(Working data Opens)
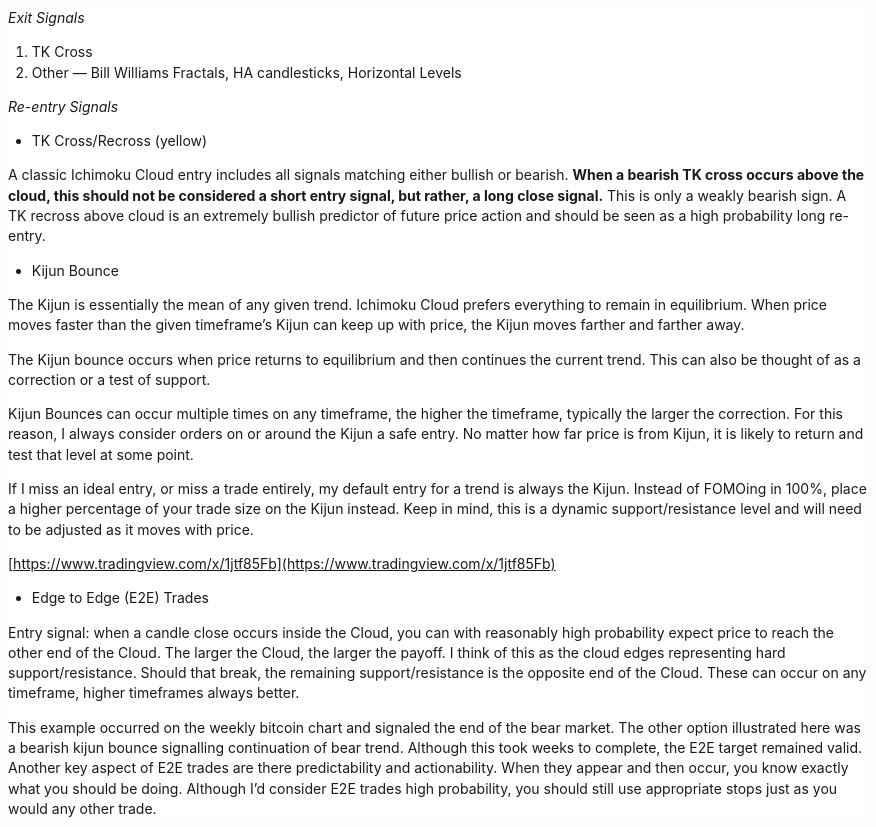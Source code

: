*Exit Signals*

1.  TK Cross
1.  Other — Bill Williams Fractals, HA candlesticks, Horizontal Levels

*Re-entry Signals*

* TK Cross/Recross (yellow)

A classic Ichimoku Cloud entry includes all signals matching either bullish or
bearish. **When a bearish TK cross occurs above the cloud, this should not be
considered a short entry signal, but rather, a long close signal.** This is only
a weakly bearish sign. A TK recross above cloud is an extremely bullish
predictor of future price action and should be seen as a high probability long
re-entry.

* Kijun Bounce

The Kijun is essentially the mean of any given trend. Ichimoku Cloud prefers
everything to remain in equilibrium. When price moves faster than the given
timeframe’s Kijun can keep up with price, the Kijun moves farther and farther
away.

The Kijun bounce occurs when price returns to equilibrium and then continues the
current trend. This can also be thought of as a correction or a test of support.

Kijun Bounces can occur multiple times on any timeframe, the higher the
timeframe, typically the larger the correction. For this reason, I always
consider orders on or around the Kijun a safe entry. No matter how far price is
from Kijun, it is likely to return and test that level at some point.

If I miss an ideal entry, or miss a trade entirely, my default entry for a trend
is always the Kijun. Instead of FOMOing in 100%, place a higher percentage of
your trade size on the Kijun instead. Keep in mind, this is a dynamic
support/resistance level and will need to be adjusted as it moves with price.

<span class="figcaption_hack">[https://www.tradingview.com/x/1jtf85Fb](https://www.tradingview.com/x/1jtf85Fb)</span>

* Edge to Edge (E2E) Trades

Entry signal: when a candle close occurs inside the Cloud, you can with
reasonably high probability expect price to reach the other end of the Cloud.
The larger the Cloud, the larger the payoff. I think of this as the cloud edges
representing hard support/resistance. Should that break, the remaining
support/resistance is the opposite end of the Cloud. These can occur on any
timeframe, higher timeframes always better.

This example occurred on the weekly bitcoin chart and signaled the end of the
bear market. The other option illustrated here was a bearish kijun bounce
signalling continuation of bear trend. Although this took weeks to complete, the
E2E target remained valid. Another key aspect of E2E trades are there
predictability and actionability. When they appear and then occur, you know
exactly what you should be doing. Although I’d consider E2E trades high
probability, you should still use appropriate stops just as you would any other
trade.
(Working data Closes)
**The task:** Looking at the entries above, can you reproduce exactly the lines from the one that holds "candlesticks, Horizontal Levels" through the one that holds "Edge (E2E) Trades", and only those?

**Exercise result:**
1.  Other — Bill Williams Fractals, HA candlesticks, Horizontal Levels

*Re-entry Signals*

* TK Cross/Recross (yellow)

A classic Ichimoku Cloud entry includes all signals matching either bullish or
bearish. **When a bearish TK cross occurs above the cloud, this should not be
considered a short entry signal, but rather, a long close signal.** This is only
a weakly bearish sign. A TK recross above cloud is an extremely bullish
predictor of future price action and should be seen as a high probability long
re-entry.

* Kijun Bounce

The Kijun is essentially the mean of any given trend. Ichimoku Cloud prefers
everything to remain in equilibrium. When price moves faster than the given
timeframe’s Kijun can keep up with price, the Kijun moves farther and farther
away.

The Kijun bounce occurs when price returns to equilibrium and then continues the
current trend. This can also be thought of as a correction or a test of support.

Kijun Bounces can occur multiple times on any timeframe, the higher the
timeframe, typically the larger the correction. For this reason, I always
consider orders on or around the Kijun a safe entry. No matter how far price is
from Kijun, it is likely to return and test that level at some point.

If I miss an ideal entry, or miss a trade entirely, my default entry for a trend
is always the Kijun. Instead of FOMOing in 100%, place a higher percentage of
your trade size on the Kijun instead. Keep in mind, this is a dynamic
support/resistance level and will need to be adjusted as it moves with price.

<span class="figcaption_hack">[https://www.tradingview.com/x/1jtf85Fb](https://www.tradingview.com/x/1jtf85Fb)</span>

* Edge to Edge (E2E) Trades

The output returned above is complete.